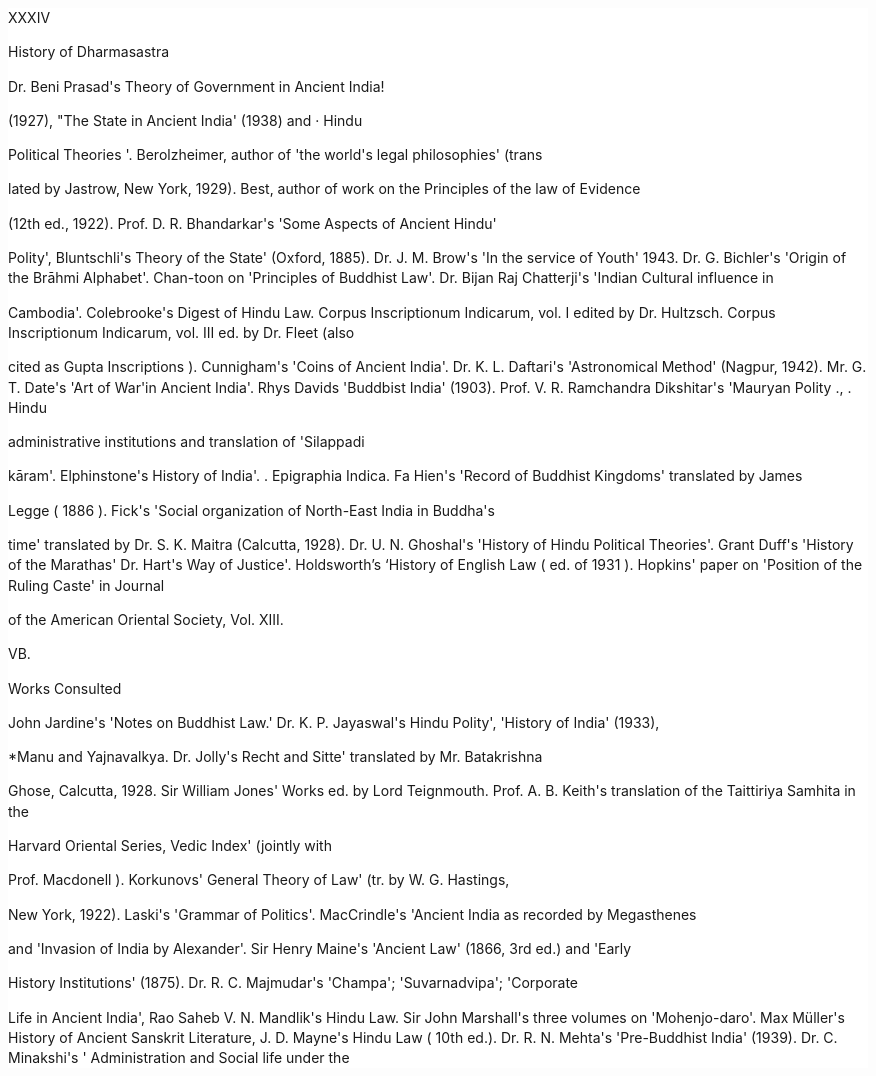XXXIV 

History of Dharmasastra 

Dr. Beni Prasad's Theory of Government in Ancient India! 

(1927), "The State in Ancient India' (1938) and · Hindu 

Political Theories '. Berolzheimer, author of 'the world's legal philosophies' (trans 

lated by Jastrow, New York, 1929). Best, author of work on the Principles of the law of Evidence 

(12th ed., 1922). Prof. D. R. Bhandarkar's 'Some Aspects of Ancient Hindu' 

Polity', Bluntschli's Theory of the State' (Oxford, 1885). Dr. J. M. Brow's 'In the service of Youth' 1943. Dr. G. Bichler's 'Origin of the Brāhmi Alphabet'. Chan-toon on 'Principles of Buddhist Law'. Dr. Bijan Raj Chatterji's 'Indian Cultural influence in 

Cambodia'. Colebrooke's Digest of Hindu Law. Corpus Inscriptionum Indicarum, vol. I edited by Dr. Hultzsch. Corpus Inscriptionum Indicarum, vol. III ed. by Dr. Fleet (also 

cited as Gupta Inscriptions ). Cunnigham's 'Coins of Ancient India'. Dr. K. L. Daftari's 'Astronomical Method' (Nagpur, 1942). Mr. G. T. Date's 'Art of War'in Ancient India'. Rhys Davids 'Buddbist India' (1903). Prof. V. R. Ramchandra Dikshitar's 'Mauryan Polity ., . Hindu 

administrative institutions and translation of 'Silappadi 

kāram'. Elphinstone's History of India'. . Epigraphia Indica. Fa Hien's 'Record of Buddhist Kingdoms' translated by James 

Legge ( 1886 ). Fick's 'Social organization of North-East India in Buddha's 

time' translated by Dr. S. K. Maitra (Calcutta, 1928). Dr. U. N. Ghoshal's 'History of Hindu Political Theories'. Grant Duff's 'History of the Marathas' Dr. Hart's Way of Justice'. Holdsworth’s ‘History of English Law ( ed. of 1931 ). Hopkins' paper on 'Position of the Ruling Caste' in Journal 

of the American Oriental Society, Vol. XIII. 

VB. 

Works Consulted 

John Jardine's 'Notes on Buddhist Law.' Dr. K. P. Jayaswal's Hindu Polity', 'History of India' (1933), 

*Manu and Yajnavalkya. Dr. Jolly's Recht and Sitte' translated by Mr. Batakrishna 

Ghose, Calcutta, 1928. Sir William Jones' Works ed. by Lord Teignmouth. Prof. A. B. Keith's translation of the Taittiriya Samhita in the 

Harvard Oriental Series, Vedic Index' (jointly with 

Prof. Macdonell ). Korkunovs' General Theory of Law' (tr. by W. G. Hastings, 

New York, 1922). Laski's 'Grammar of Politics'. MacCrindle's 'Ancient India as recorded by Megasthenes 

and 'Invasion of India by Alexander'. Sir Henry Maine's 'Ancient Law' (1866, 3rd ed.) and 'Early 

History Institutions' (1875). Dr. R. C. Majmudar's 'Champa'; 'Suvarnadvipa'; 'Corporate 

Life in Ancient India', Rao Saheb V. N. Mandlik's Hindu Law. Sir John Marshall's three volumes on 'Mohenjo-daro'. Max Müller's History of Ancient Sanskrit Literature, J. D. Mayne's Hindu Law ( 10th ed.). Dr. R. N. Mehta's 'Pre-Buddhist India' (1939). Dr. C. Minakshi's ' Administration and Social life under the 
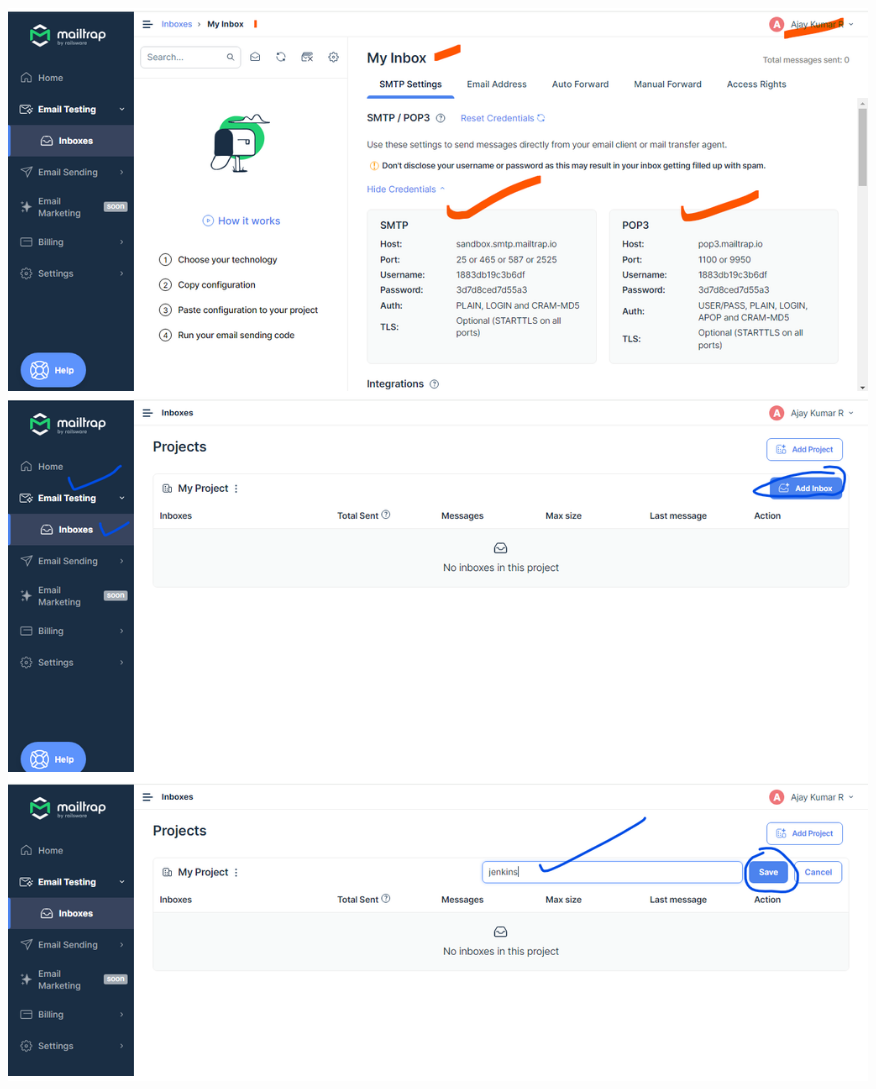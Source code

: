 ![Preview](./Images/jenkins184.png)
![Preview](./Images/jenkins190.png)
![Preview](./Images/jenkins191.png)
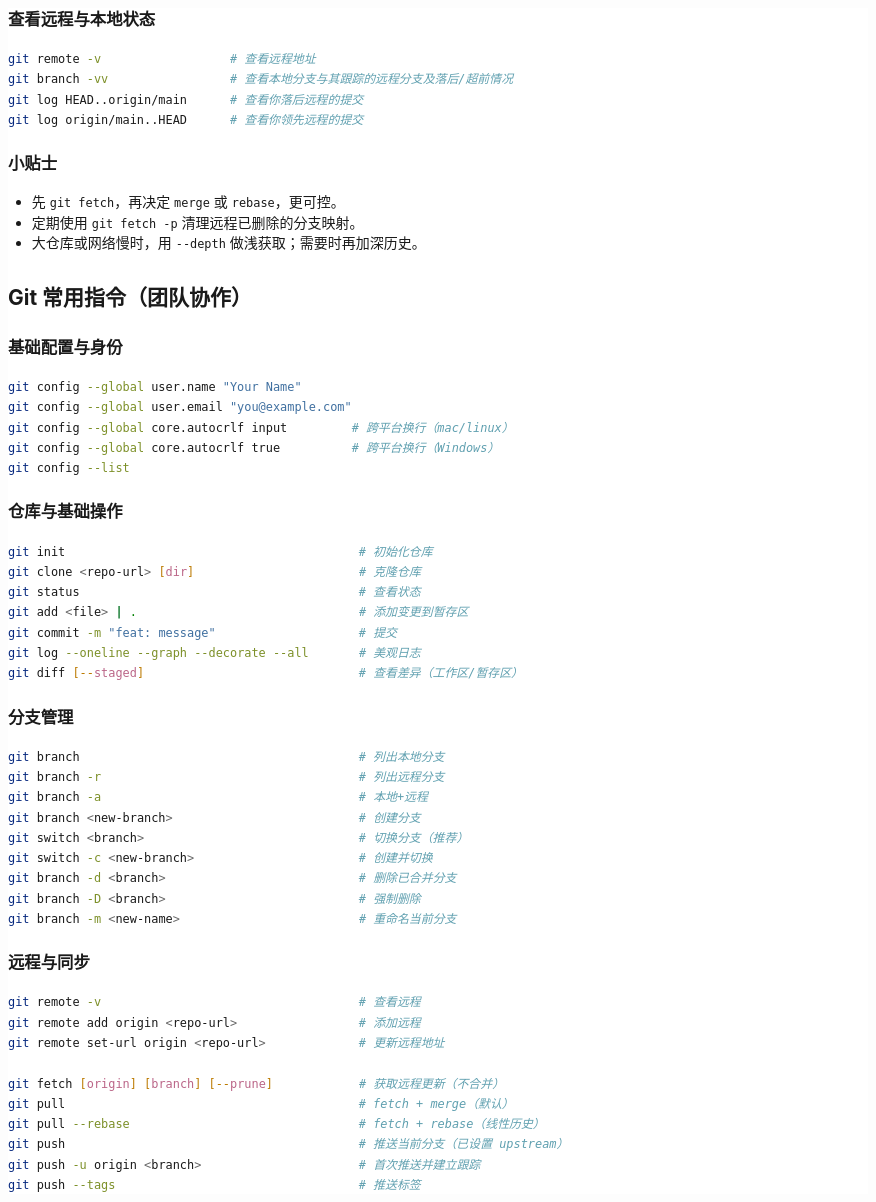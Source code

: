 ### 查看远程与本地状态
```bash
git remote -v                  # 查看远程地址
git branch -vv                 # 查看本地分支与其跟踪的远程分支及落后/超前情况
git log HEAD..origin/main      # 查看你落后远程的提交
git log origin/main..HEAD      # 查看你领先远程的提交
```

### 小贴士
- 先 `git fetch`，再决定 `merge` 或 `rebase`，更可控。
- 定期使用 `git fetch -p` 清理远程已删除的分支映射。
- 大仓库或网络慢时，用 `--depth` 做浅获取；需要时再加深历史。

## Git 常用指令（团队协作）

### 基础配置与身份
```bash
git config --global user.name "Your Name"
git config --global user.email "you@example.com"
git config --global core.autocrlf input         # 跨平台换行（mac/linux）
git config --global core.autocrlf true          # 跨平台换行（Windows）
git config --list
```

### 仓库与基础操作
```bash
git init                                         # 初始化仓库
git clone <repo-url> [dir]                       # 克隆仓库
git status                                       # 查看状态
git add <file> | .                               # 添加变更到暂存区
git commit -m "feat: message"                    # 提交
git log --oneline --graph --decorate --all       # 美观日志
git diff [--staged]                              # 查看差异（工作区/暂存区）
```

### 分支管理
```bash
git branch                                       # 列出本地分支
git branch -r                                    # 列出远程分支
git branch -a                                    # 本地+远程
git branch <new-branch>                          # 创建分支
git switch <branch>                              # 切换分支（推荐）
git switch -c <new-branch>                       # 创建并切换
git branch -d <branch>                           # 删除已合并分支
git branch -D <branch>                           # 强制删除
git branch -m <new-name>                         # 重命名当前分支
```

### 远程与同步
```bash
git remote -v                                    # 查看远程
git remote add origin <repo-url>                 # 添加远程
git remote set-url origin <repo-url>             # 更新远程地址

git fetch [origin] [branch] [--prune]            # 获取远程更新（不合并）
git pull                                         # fetch + merge（默认）
git pull --rebase                                # fetch + rebase（线性历史）
git push                                         # 推送当前分支（已设置 upstream）
git push -u origin <branch>                      # 首次推送并建立跟踪
git push --tags                                  # 推送标签
```
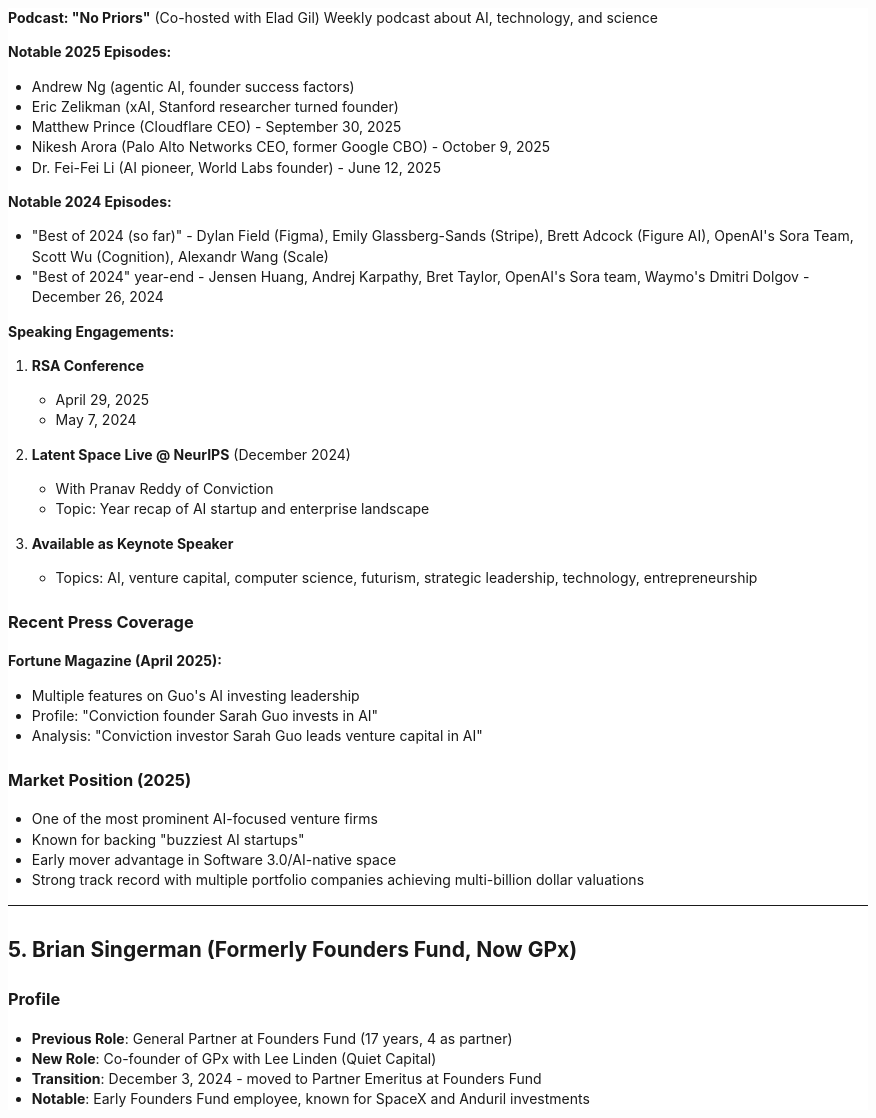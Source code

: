 **Podcast: "No Priors"** (Co-hosted with Elad Gil)
Weekly podcast about AI, technology, and science

**Notable 2025 Episodes:**

- Andrew Ng (agentic AI, founder success factors)
- Eric Zelikman (xAI, Stanford researcher turned founder)
- Matthew Prince (Cloudflare CEO) - September 30, 2025
- Nikesh Arora (Palo Alto Networks CEO, former Google CBO) - October 9, 2025
- Dr. Fei-Fei Li (AI pioneer, World Labs founder) - June 12, 2025

**Notable 2024 Episodes:**

- "Best of 2024 (so far)" - Dylan Field (Figma), Emily Glassberg-Sands (Stripe), Brett Adcock (Figure AI), OpenAI's Sora Team, Scott Wu (Cognition), Alexandr Wang (Scale)
- "Best of 2024" year-end - Jensen Huang, Andrej Karpathy, Bret Taylor, OpenAI's Sora team, Waymo's Dmitri Dolgov - December 26, 2024

**Speaking Engagements:**

1. **RSA Conference**
    - April 29, 2025
    - May 7, 2024

2. **Latent Space Live @ NeurIPS** (December 2024)
    - With Pranav Reddy of Conviction
    - Topic: Year recap of AI startup and enterprise landscape

3. **Available as Keynote Speaker**
    - Topics: AI, venture capital, computer science, futurism, strategic leadership, technology, entrepreneurship

### Recent Press Coverage

**Fortune Magazine (April 2025):**

- Multiple features on Guo's AI investing leadership
- Profile: "Conviction founder Sarah Guo invests in AI"
- Analysis: "Conviction investor Sarah Guo leads venture capital in AI"

### Market Position (2025)

- One of the most prominent AI-focused venture firms
- Known for backing "buzziest AI startups"
- Early mover advantage in Software 3.0/AI-native space
- Strong track record with multiple portfolio companies achieving multi-billion dollar valuations

---

## 5. Brian Singerman (Formerly Founders Fund, Now GPx)

### Profile

- **Previous Role**: General Partner at Founders Fund (17 years, 4 as partner)
- **New Role**: Co-founder of GPx with Lee Linden (Quiet Capital)
- **Transition**: December 3, 2024 - moved to Partner Emeritus at Founders Fund
- **Notable**: Early Founders Fund employee, known for SpaceX and Anduril investments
-----
*EXERCISE BRIEF*.
Whenever a picture appears in the listing, leave it out; copy everything else exactly.

*ANSWER TO THE EXERCISE*.
XXXIV 

History of Dharmasastra 

Dr. Beni Prasad's Theory of Government in Ancient India! 

(1927), "The State in Ancient India' (1938) and · Hindu 

Political Theories '. Berolzheimer, author of 'the world's legal philosophies' (trans 

lated by Jastrow, New York, 1929). Best, author of work on the Principles of the law of Evidence 

(12th ed., 1922). Prof. D. R. Bhandarkar's 'Some Aspects of Ancient Hindu' 

Polity', Bluntschli's Theory of the State' (Oxford, 1885). Dr. J. M. Brow's 'In the service of Youth' 1943. Dr. G. Bichler's 'Origin of the Brāhmi Alphabet'. Chan-toon on 'Principles of Buddhist Law'. Dr. Bijan Raj Chatterji's 'Indian Cultural influence in 

Cambodia'. Colebrooke's Digest of Hindu Law. Corpus Inscriptionum Indicarum, vol. I edited by Dr. Hultzsch. Corpus Inscriptionum Indicarum, vol. III ed. by Dr. Fleet (also 

cited as Gupta Inscriptions ). Cunnigham's 'Coins of Ancient India'. Dr. K. L. Daftari's 'Astronomical Method' (Nagpur, 1942). Mr. G. T. Date's 'Art of War'in Ancient India'. Rhys Davids 'Buddbist India' (1903). Prof. V. R. Ramchandra Dikshitar's 'Mauryan Polity ., . Hindu 

administrative institutions and translation of 'Silappadi 

kāram'. Elphinstone's History of India'. . Epigraphia Indica. Fa Hien's 'Record of Buddhist Kingdoms' translated by James 

Legge ( 1886 ). Fick's 'Social organization of North-East India in Buddha's 

time' translated by Dr. S. K. Maitra (Calcutta, 1928). Dr. U. N. Ghoshal's 'History of Hindu Political Theories'. Grant Duff's 'History of the Marathas' Dr. Hart's Way of Justice'. Holdsworth’s ‘History of English Law ( ed. of 1931 ). Hopkins' paper on 'Position of the Ruling Caste' in Journal 

of the American Oriental Society, Vol. XIII. 

VB. 

Works Consulted 

John Jardine's 'Notes on Buddhist Law.' Dr. K. P. Jayaswal's Hindu Polity', 'History of India' (1933), 

*Manu and Yajnavalkya. Dr. Jolly's Recht and Sitte' translated by Mr. Batakrishna 

Ghose, Calcutta, 1928. Sir William Jones' Works ed. by Lord Teignmouth. Prof. A. B. Keith's translation of the Taittiriya Samhita in the 

Harvard Oriental Series, Vedic Index' (jointly with 

Prof. Macdonell ). Korkunovs' General Theory of Law' (tr. by W. G. Hastings, 

New York, 1922). Laski's 'Grammar of Politics'. MacCrindle's 'Ancient India as recorded by Megasthenes 

and 'Invasion of India by Alexander'. Sir Henry Maine's 'Ancient Law' (1866, 3rd ed.) and 'Early 

History Institutions' (1875). Dr. R. C. Majmudar's 'Champa'; 'Suvarnadvipa'; 'Corporate 

Life in Ancient India', Rao Saheb V. N. Mandlik's Hindu Law. Sir John Marshall's three volumes on 'Mohenjo-daro'. Max Müller's History of Ancient Sanskrit Literature, J. D. Mayne's Hindu Law ( 10th ed.). Dr. R. N. Mehta's 'Pre-Buddhist India' (1939). Dr. C. Minakshi's ' Administration and Social life under the 
Source code

: ![Preview](./Images/jenkins184.png)
![Preview](./Images/jenkins190.png)
![Preview](./Images/jenkins191.png)
Source code

: ### 查看远程与本地状态
```bash
git remote -v                  # 查看远程地址
git branch -vv                 # 查看本地分支与其跟踪的远程分支及落后/超前情况
git log HEAD..origin/main      # 查看你落后远程的提交
git log origin/main..HEAD      # 查看你领先远程的提交
```

### 小贴士
- 先 `git fetch`，再决定 `merge` 或 `rebase`，更可控。
- 定期使用 `git fetch -p` 清理远程已删除的分支映射。
- 大仓库或网络慢时，用 `--depth` 做浅获取；需要时再加深历史。

## Git 常用指令（团队协作）

### 基础配置与身份
```bash
git config --global user.name "Your Name"
git config --global user.email "you@example.com"
git config --global core.autocrlf input         # 跨平台换行（mac/linux）
git config --global core.autocrlf true          # 跨平台换行（Windows）
git config --list
```

### 仓库与基础操作
```bash
git init                                         # 初始化仓库
git clone <repo-url> [dir]                       # 克隆仓库
git status                                       # 查看状态
git add <file> | .                               # 添加变更到暂存区
git commit -m "feat: message"                    # 提交
git log --oneline --graph --decorate --all       # 美观日志
git diff [--staged]                              # 查看差异（工作区/暂存区）
```

### 分支管理
```bash
git branch                                       # 列出本地分支
git branch -r                                    # 列出远程分支
git branch -a                                    # 本地+远程
git branch <new-branch>                          # 创建分支
git switch <branch>                              # 切换分支（推荐）
git switch -c <new-branch>                       # 创建并切换
git branch -d <branch>                           # 删除已合并分支
git branch -D <branch>                           # 强制删除
git branch -m <new-name>                         # 重命名当前分支
```

### 远程与同步
```bash
git remote -v                                    # 查看远程
git remote add origin <repo-url>                 # 添加远程
git remote set-url origin <repo-url>             # 更新远程地址

git fetch [origin] [branch] [--prune]            # 获取远程更新（不合并）
git pull                                         # fetch + merge（默认）
git pull --rebase                                # fetch + rebase（线性历史）
git push                                         # 推送当前分支（已设置 upstream）
git push -u origin <branch>                      # 首次推送并建立跟踪
git push --tags                                  # 推送标签
```
Source code

: **Podcast: "No Priors"** (Co-hosted with Elad Gil)
Weekly podcast about AI, technology, and science

**Notable 2025 Episodes:**

- Andrew Ng (agentic AI, founder success factors)
- Eric Zelikman (xAI, Stanford researcher turned founder)
- Matthew Prince (Cloudflare CEO) - September 30, 2025
- Nikesh Arora (Palo Alto Networks CEO, former Google CBO) - October 9, 2025
- Dr. Fei-Fei Li (AI pioneer, World Labs founder) - June 12, 2025

**Notable 2024 Episodes:**

- "Best of 2024 (so far)" - Dylan Field (Figma), Emily Glassberg-Sands (Stripe), Brett Adcock (Figure AI), OpenAI's Sora Team, Scott Wu (Cognition), Alexandr Wang (Scale)
- "Best of 2024" year-end - Jensen Huang, Andrej Karpathy, Bret Taylor, OpenAI's Sora team, Waymo's Dmitri Dolgov - December 26, 2024

**Speaking Engagements:**

1. **RSA Conference**
    - April 29, 2025
    - May 7, 2024

2. **Latent Space Live @ NeurIPS** (December 2024)
    - With Pranav Reddy of Conviction
    - Topic: Year recap of AI startup and enterprise landscape

3. **Available as Keynote Speaker**
    - Topics: AI, venture capital, computer science, futurism, strategic leadership, technology, entrepreneurship

### Recent Press Coverage

**Fortune Magazine (April 2025):**

- Multiple features on Guo's AI investing leadership
- Profile: "Conviction founder Sarah Guo invests in AI"
- Analysis: "Conviction investor Sarah Guo leads venture capital in AI"

### Market Position (2025)

- One of the most prominent AI-focused venture firms
- Known for backing "buzziest AI startups"
- Early mover advantage in Software 3.0/AI-native space
- Strong track record with multiple portfolio companies achieving multi-billion dollar valuations

---

## 5. Brian Singerman (Formerly Founders Fund, Now GPx)

### Profile

- **Previous Role**: General Partner at Founders Fund (17 years, 4 as partner)
- **New Role**: Co-founder of GPx with Lee Linden (Quiet Capital)
- **Transition**: December 3, 2024 - moved to Partner Emeritus at Founders Fund
- **Notable**: Early Founders Fund employee, known for SpaceX and Anduril investments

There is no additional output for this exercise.